No momento do embarque dois alemães não estavam conseguindo se comunicar por não falarem português, nem espanhol, e por algum motivo me procuraram para ajuda-los. Quem me procurou foi uma mulher muito simpática, que logo soube ser mãe da Paola, cujo pai é argentino, e os dois, Paola e Alberto estavam embarcando para Buenos Aires.

Alberto me ajudou muito porque embarquei apenas com a passagem de ida, sem qualquer reserva de hostel, passagem de volta, planos, nada! Mas nesse momento confuso do embarque, em que dois alemães sujos entupidos de bagagens e uma família meio argentina meio brasileira se aglomeravam ao redor de mim, conversei com uma velinha, que se não me falha a memória usava uma bengala.

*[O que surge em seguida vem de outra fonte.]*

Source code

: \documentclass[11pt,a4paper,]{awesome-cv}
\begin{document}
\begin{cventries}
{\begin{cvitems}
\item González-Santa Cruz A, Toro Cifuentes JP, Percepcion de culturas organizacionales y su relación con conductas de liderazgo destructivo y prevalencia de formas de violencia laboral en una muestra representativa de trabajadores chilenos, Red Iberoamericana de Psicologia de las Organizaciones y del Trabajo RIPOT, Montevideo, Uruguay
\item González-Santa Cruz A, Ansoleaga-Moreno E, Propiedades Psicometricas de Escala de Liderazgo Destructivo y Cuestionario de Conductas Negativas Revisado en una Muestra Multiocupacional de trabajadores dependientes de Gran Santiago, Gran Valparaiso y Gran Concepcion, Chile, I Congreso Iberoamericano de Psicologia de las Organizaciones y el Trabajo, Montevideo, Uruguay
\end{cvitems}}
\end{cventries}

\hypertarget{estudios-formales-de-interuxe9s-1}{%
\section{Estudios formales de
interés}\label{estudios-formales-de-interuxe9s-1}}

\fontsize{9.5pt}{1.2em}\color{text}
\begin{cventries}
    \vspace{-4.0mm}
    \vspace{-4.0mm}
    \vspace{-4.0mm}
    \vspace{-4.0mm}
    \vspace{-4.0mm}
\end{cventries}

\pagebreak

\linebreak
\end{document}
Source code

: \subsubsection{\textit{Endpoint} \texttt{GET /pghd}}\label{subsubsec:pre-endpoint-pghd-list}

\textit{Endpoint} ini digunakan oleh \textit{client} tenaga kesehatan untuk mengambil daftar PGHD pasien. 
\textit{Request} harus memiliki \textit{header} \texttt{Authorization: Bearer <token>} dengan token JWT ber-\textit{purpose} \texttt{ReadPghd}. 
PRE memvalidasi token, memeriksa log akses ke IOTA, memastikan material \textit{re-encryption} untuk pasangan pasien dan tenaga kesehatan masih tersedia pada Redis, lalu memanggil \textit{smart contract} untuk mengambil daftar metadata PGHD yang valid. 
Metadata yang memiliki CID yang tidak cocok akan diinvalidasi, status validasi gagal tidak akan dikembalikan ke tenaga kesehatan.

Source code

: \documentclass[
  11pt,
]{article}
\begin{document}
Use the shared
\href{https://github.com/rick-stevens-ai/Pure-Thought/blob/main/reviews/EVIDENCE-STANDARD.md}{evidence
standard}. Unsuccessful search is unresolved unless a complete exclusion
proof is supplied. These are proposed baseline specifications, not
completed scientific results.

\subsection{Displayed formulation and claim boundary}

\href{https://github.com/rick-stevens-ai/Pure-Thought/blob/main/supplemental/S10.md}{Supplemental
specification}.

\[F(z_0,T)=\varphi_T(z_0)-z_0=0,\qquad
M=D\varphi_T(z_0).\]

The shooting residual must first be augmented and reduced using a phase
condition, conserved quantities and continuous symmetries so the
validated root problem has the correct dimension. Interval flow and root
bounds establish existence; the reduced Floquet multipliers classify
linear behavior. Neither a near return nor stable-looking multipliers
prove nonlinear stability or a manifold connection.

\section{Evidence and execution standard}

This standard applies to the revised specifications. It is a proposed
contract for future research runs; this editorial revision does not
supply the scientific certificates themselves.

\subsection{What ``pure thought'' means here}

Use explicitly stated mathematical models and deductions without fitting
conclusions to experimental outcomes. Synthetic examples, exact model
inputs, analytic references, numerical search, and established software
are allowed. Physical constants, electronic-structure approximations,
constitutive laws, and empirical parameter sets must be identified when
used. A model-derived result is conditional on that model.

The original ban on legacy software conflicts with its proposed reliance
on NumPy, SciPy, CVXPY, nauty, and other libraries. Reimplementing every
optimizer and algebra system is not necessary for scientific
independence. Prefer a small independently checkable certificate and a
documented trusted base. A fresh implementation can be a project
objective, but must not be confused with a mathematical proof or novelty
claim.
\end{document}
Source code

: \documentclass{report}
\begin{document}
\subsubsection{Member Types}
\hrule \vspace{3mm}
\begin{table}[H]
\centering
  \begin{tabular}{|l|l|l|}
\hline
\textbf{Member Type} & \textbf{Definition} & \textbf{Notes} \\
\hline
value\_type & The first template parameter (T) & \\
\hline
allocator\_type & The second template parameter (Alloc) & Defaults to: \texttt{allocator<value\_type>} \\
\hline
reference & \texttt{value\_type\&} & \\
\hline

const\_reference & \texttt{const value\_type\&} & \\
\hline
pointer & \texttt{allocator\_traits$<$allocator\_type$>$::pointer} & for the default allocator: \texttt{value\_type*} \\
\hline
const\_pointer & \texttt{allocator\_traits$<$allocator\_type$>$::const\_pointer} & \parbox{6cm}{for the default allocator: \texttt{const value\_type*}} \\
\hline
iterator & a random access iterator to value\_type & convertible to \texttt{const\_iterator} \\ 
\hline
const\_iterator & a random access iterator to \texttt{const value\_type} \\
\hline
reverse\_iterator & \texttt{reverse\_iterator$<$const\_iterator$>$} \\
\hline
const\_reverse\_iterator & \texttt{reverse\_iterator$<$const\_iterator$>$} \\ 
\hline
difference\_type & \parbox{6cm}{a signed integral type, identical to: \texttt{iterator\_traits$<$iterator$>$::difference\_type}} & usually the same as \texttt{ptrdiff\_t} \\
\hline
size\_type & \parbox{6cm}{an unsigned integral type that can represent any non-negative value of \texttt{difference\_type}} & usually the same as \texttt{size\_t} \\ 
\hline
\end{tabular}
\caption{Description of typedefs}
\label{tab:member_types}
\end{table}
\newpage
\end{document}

Infelizmente não me recordo seu nome agora, mas ela me perguntou o que eu ia fazer em Buenos Aires, e como eu não tinha resposta pra essa pergunta falei que ia estudar, o que não é mentira, uma viagem é um aprendizado acima de tudo. Ela ficou muito feliz! Me falou que era isso mesmo que os jovens deveriam fazer, me motivou, falou que na década de 1950 fez a mesma viagem que eu estava fazendo naquele momento, quando ela ainda estudava jornalismo e que ainda nem existia jornalismo no Brasil. Me falou para andar a pé pela cidade “Não pegue taxis! Caminhe pelas ruas, vá nos cafés! Buenos Aires se parece muito com Paris.”

“Buenos Aires se parece muito com Paris”. Já tinha ouvido isso algumas vezes antes, sempre achei um absurdo. Logo do desembarque em Buenos Aires, no taxi em direção ao centro, eu pensei “caralho, Buenos Aires se parece muito com Paris!”. Nunca estive em Paris, mas sei que Buenos Aires se parece muito com Paris (o centro, claro).
Então eu chego onde eu quero chegar nessa história: eu nunca morri definitivamente, mas sei que o caminho dos recém mortos em direção ao purgatório é exatamente como uma noite em que eu estava indo a pé em uma novena com minha avó.

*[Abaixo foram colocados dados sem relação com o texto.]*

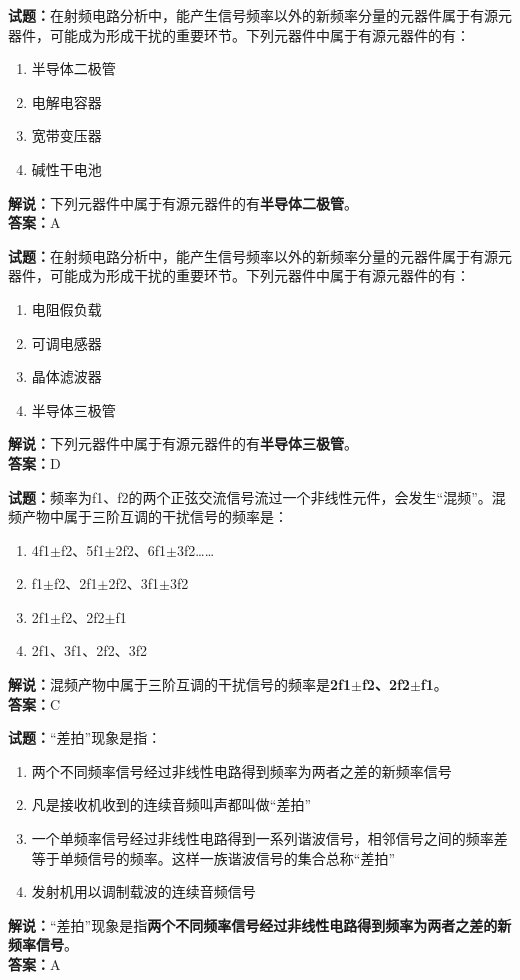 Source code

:\documentclass{ctexbook}
\begin{document}
\bigskip


\noindent\textbf{试题：}在射频电路分析中，能产生信号频率以外的新频率分量的元器件属于有源元器件，可能成为形成干扰的重要环节。下列元器件中属于有源元器件的有：
\begin{enumerate}[leftmargin=3em]
\item 半导体二极管
\item 电解电容器
\item 宽带变压器
\item 碱性干电池
\end{enumerate}
\noindent\textbf{解说：}下列元器件中属于有源元器件的有\textbf{半导体二极管}。\\\noindent\textbf{答案：}A



\bigskip


\noindent\textbf{试题：}在射频电路分析中，能产生信号频率以外的新频率分量的元器件属于有源元器件，可能成为形成干扰的重要环节。下列元器件中属于有源元器件的有：
\begin{enumerate}[leftmargin=3em]
\item 电阻假负载
\item 可调电感器
\item 晶体滤波器
\item 半导体三极管
\end{enumerate}
\noindent\textbf{解说：}下列元器件中属于有源元器件的有\textbf{半导体三极管}。\\\noindent\textbf{答案：}D



\bigskip


\noindent\textbf{试题：}频率为f1、f2的两个正弦交流信号流过一个非线性元件，会发生“混频”。混频产物中属于三阶互调的干扰信号的频率是：
\begin{enumerate}[leftmargin=3em]
\item 4f1$\pm$f2、5f1$\pm$2f2、6f1$\pm$3f2……
\item f1$\pm$f2、2f1$\pm$2f2、3f1$\pm$3f2
\item 2f1$\pm$f2、2f2$\pm$f1
\item 2f1、3f1、2f2、3f2
\end{enumerate}
\noindent\textbf{解说：}混频产物中属于三阶互调的干扰信号的频率是\textbf{2f1$\pm$f2、2f2$\pm$f1}。\\\noindent\textbf{答案：}C


\bigskip


\noindent\textbf{试题：}“差拍”现象是指：
\begin{enumerate}[leftmargin=3em]
\item 两个不同频率信号经过非线性电路得到频率为两者之差的新频率信号
\item 凡是接收机收到的连续音频叫声都叫做“差拍”
\item 一个单频率信号经过非线性电路得到一系列谐波信号，相邻信号之间的频率差等于单频信号的频率。这样一族谐波信号的集合总称“差拍”
\item 发射机用以调制载波的连续音频信号
\end{enumerate}
\noindent\textbf{解说：}“差拍”现象是指\textbf{两个不同频率信号经过非线性电路得到频率为两者之差的新频率信号}。\\\noindent\textbf{答案：}A
\end{document}
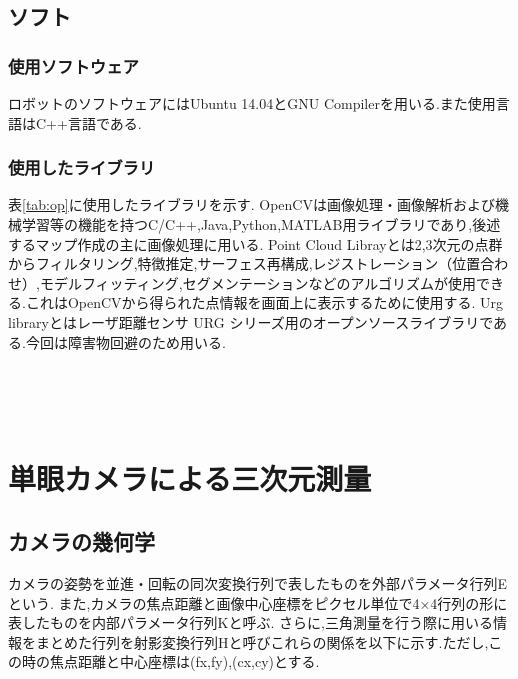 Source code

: \documentclass[12pt,oneside]{sotsuken_paper}
\begin{document}
\section{ソフト}
\subsection{使用ソフトウェア} 
ロボットのソフトウェアにはUbuntu 14.04とGNU Compilerを用いる.また使用言語はC++言語である. 

\subsection{使用したライブラリ} 
表\ref{tab:op}に使用したライブラリを示す. OpenCVは画像処理・画像解析および機械学習等の機能を持つC/C++,Java,Python,MATLAB用ライブラリであり,後述するマップ作成の主に画像処理に用いる. Point Cloud Librayとは2,3次元の点群からフィルタリング,特徴推定,サーフェス再構成,レジストレーション（位置合わせ）,モデルフィッティング,セグメンテーションなどのアルゴリズムが使用できる.これはOpenCVから得られた点情報を画面上に表示するために使用する. Urg libraryとはレーザ距離センサ URG シリーズ用のオープンソースライブラリである.今回は障害物回避のため用いる. 
\begin{table}[h] 
 　\begin{center} 
    \caption{使用したライブラリ} 
    \small 
　   \label{tab:op} 
  \end{center} 
\end{table}

\chapter{単眼カメラによる三次元測量}
\section{カメラの幾何学}
カメラの姿勢を並進・回転の同次変換行列で表したものを外部パラメータ行列Eという.
また,カメラの焦点距離と画像中心座標をピクセル単位で4×4行列の形に表したものを内部パラメータ行列Kと呼ぶ.
さらに,三角測量を行う際に用いる情報をまとめた行列を射影変換行列Hと呼びこれらの関係を以下に示す.ただし,この時の焦点距離と中心座標は(fx,fy),(cx,cy)とする.
\end{document}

Estávamos em Ampére e eu deveria ter uns onze anos, a rua era de calçamento mal feito, os postes que estavam acesos tinham luzes fraquíssimas, as casas que passávamos tinham cortinas fechadas e luzes amarelas por dentro. Era um bairro de periferia de uma cidade muito pequena de um estado secundário do nosso grande país de terceiro mundo.

Minha avó sempre foi carrancuda e nunca gostou muito de mim. Era como se ela me puxasse naquela (provável) terça-feira a noite de (provavelmente) outubro. No caminho tinha estrelas, corujas, ventos suave nas árvores, penumbra, e um medo profundo que nunca se manifestou mas sempre existiu. Era como se uma grande verdade tivesse sido revelada e ela era má e nada se podia fazer a respeito a não ser se calar, se ajoelhar e se submeter. Logo as velhas se encontraram em uma capela lazarenta de triste. Todas caminhando devagarzinho, rezando juntas baixinho, umas falavam a língua dos anjos. Meu radar pré adolescente nunca decodificou o segredo do lado oposto das janelas redondas e altas. Os santos imóveis de olhar perdido por décadas nos altares, os desenhos com cores pálidas nas paredes que cheiravam fumaça doce de sininho de padre. Bancos de madeira santa demais para vermes. Quanta gente já foi velada ali?

Se na morte existe uma transcendência intensa dentro da nossa mente que seja uma apoteose do que foi a nossa vida, certamente o meu caminho para o purgatório será uma resgate da carranca da minha avó me carregando nessa noite, nessa manutenção da sua morte que é a sua vida.